Papa contra procriação "como coelhos" abre a porta aos contracetivos

Francisco apelou à "parentalidade responsável" e ao uso de "soluções legais" para controlar número de filhos. Religiosos portugueses lembram que Igreja não proíbe contraceção.

A família voltou a ser o tema dominante da conferência de imprensa do Papa na viagem de regresso da visita às Filipinas. Depois de uma viagem em que contactou com crianças abandonadas e famílias numerosas que vivem na miséria, Francisco lembrou que os católicos têm de exercer uma "paternidade responsável" e que não devem procriar "como coelhos". Ao referir que existem "métodos legais" que ajudam os pais a controlar o número de filhos, abriu também a discussão sobre a posição da Igreja em relação ao uso de contracetivos.

Em Portugal, os teólogos e religiosos contactados pelo DN acreditam que está aberta a porta para que o sínodo da família - marcado para outubro -, deixe uma posição clara. "É essa a intenção do Papa que mesmo depois de votações contra [como o caso da comunhão dos recasados ou o acolhimento dos casais homossexuais], volta à carga com estes temas. Agora resta saber se a nomenclatura vai aprovar", aponta frei Fernando Ventura.

Mas mesmo que o sínodo não mostre abertura para esclarecer uma mensagem que "a Igreja nunca soube fazer passar", a verdade é que os métodos contracetivos não são totalmente proibidos. "O uso de contracetivos tem de ser visto caso a caso e com orientação médica. Até há situações em que o seu uso não tem nada a ver com a procriação, mas com condições clínicas da mulher ou do homem. Além disso, a Igreja é a favor dos métodos naturais", aponta o padre Feytor Pinto, que durante 25 anos este ligado à pastoral da Saúde.

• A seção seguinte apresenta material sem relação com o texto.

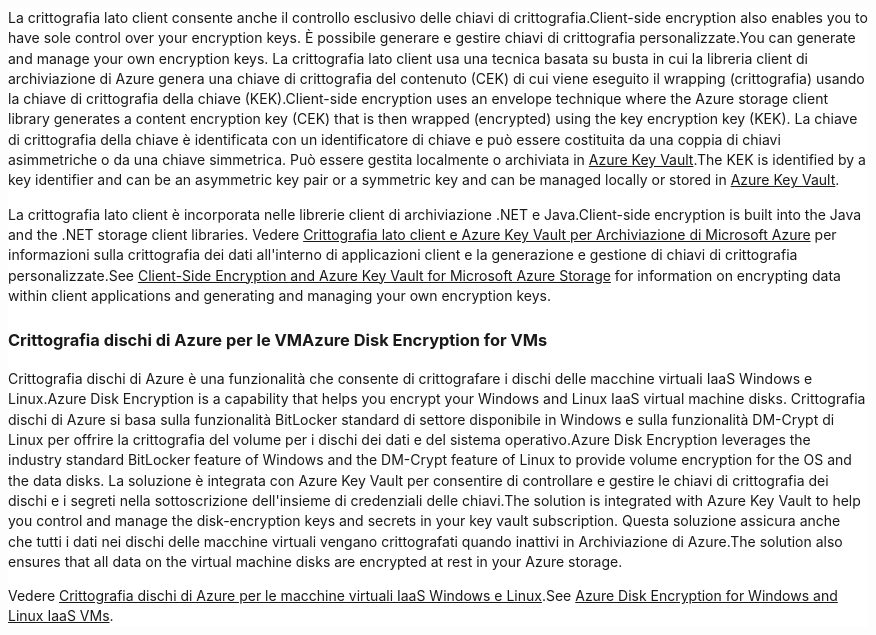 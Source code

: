 <span data-ttu-id="6c2bb-183">La crittografia lato client consente anche il controllo esclusivo delle chiavi di crittografia.</span><span class="sxs-lookup"><span data-stu-id="6c2bb-183">Client-side encryption also enables you to have sole control over your encryption keys.</span></span>  <span data-ttu-id="6c2bb-184">È possibile generare e gestire chiavi di crittografia personalizzate.</span><span class="sxs-lookup"><span data-stu-id="6c2bb-184">You can generate and manage your own encryption keys.</span></span>  <span data-ttu-id="6c2bb-185">La crittografia lato client usa una tecnica basata su busta in cui la libreria client di archiviazione di Azure genera una chiave di crittografia del contenuto (CEK) di cui viene eseguito il wrapping (crittografia) usando la chiave di crittografia della chiave (KEK).</span><span class="sxs-lookup"><span data-stu-id="6c2bb-185">Client-side encryption uses an envelope technique where the Azure storage client library generates a content encryption key (CEK) that is then wrapped (encrypted) using the key encryption key (KEK).</span></span> <span data-ttu-id="6c2bb-186">La chiave di crittografia della chiave è identificata con un identificatore di chiave e può essere costituita da una coppia di chiavi asimmetriche o da una chiave simmetrica. Può essere gestita localmente o archiviata in [Azure Key Vault](../key-vault/key-vault-whatis.md).</span><span class="sxs-lookup"><span data-stu-id="6c2bb-186">The KEK is identified by a key identifier and can be an asymmetric key pair or a symmetric key and can be managed locally or stored in [Azure Key Vault](../key-vault/key-vault-whatis.md).</span></span>

<span data-ttu-id="6c2bb-187">La crittografia lato client è incorporata nelle librerie client di archiviazione .NET e Java.</span><span class="sxs-lookup"><span data-stu-id="6c2bb-187">Client-side encryption is built into the Java and the .NET storage client libraries.</span></span>  <span data-ttu-id="6c2bb-188">Vedere [Crittografia lato client e Azure Key Vault per Archiviazione di Microsoft Azure](../storage/storage-client-side-encryption.md) per informazioni sulla crittografia dei dati all'interno di applicazioni client e la generazione e gestione di chiavi di crittografia personalizzate.</span><span class="sxs-lookup"><span data-stu-id="6c2bb-188">See [Client-Side Encryption and Azure Key Vault for Microsoft Azure Storage](../storage/storage-client-side-encryption.md) for information on encrypting data within client applications and generating and managing your own encryption keys.</span></span>

### <a name="azure-disk-encryption-for-vms"></a><span data-ttu-id="6c2bb-189">Crittografia dischi di Azure per le VM</span><span class="sxs-lookup"><span data-stu-id="6c2bb-189">Azure Disk Encryption for VMs</span></span>
<span data-ttu-id="6c2bb-190">Crittografia dischi di Azure è una funzionalità che consente di crittografare i dischi delle macchine virtuali IaaS Windows e Linux.</span><span class="sxs-lookup"><span data-stu-id="6c2bb-190">Azure Disk Encryption is a capability that helps you encrypt your Windows and Linux IaaS virtual machine disks.</span></span> <span data-ttu-id="6c2bb-191">Crittografia dischi di Azure si basa sulla funzionalità BitLocker standard di settore disponibile in Windows e sulla funzionalità DM-Crypt di Linux per offrire la crittografia del volume per i dischi dei dati e del sistema operativo.</span><span class="sxs-lookup"><span data-stu-id="6c2bb-191">Azure Disk Encryption leverages the industry standard BitLocker feature of Windows and the DM-Crypt feature of Linux to provide volume encryption for the OS and the data disks.</span></span> <span data-ttu-id="6c2bb-192">La soluzione è integrata con Azure Key Vault per consentire di controllare e gestire le chiavi di crittografia dei dischi e i segreti nella sottoscrizione dell'insieme di credenziali delle chiavi.</span><span class="sxs-lookup"><span data-stu-id="6c2bb-192">The solution is integrated with Azure Key Vault to help you control and manage the disk-encryption keys and secrets in your key vault subscription.</span></span> <span data-ttu-id="6c2bb-193">Questa soluzione assicura anche che tutti i dati nei dischi delle macchine virtuali vengano crittografati quando inattivi in Archiviazione di Azure.</span><span class="sxs-lookup"><span data-stu-id="6c2bb-193">The solution also ensures that all data on the virtual machine disks are encrypted at rest in your Azure storage.</span></span>

<span data-ttu-id="6c2bb-194">Vedere [Crittografia dischi di Azure per le macchine virtuali IaaS Windows e Linux](azure-security-disk-encryption.md).</span><span class="sxs-lookup"><span data-stu-id="6c2bb-194">See [Azure Disk Encryption for Windows and Linux IaaS VMs](azure-security-disk-encryption.md).</span></span>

Já para o teólogo Anselmo Borges, Francisco "abriu a porta" à discussão no sínodo dos métodos contracetivos. Embora considere que o Papa se afastou do tema na conferência de imprensa, para "pôr a tónica na responsabilidade dos pais". "Pondo o acento na responsabilidade dos pais ele deixa isso [a contraceção] entregue à responsabilidade deles".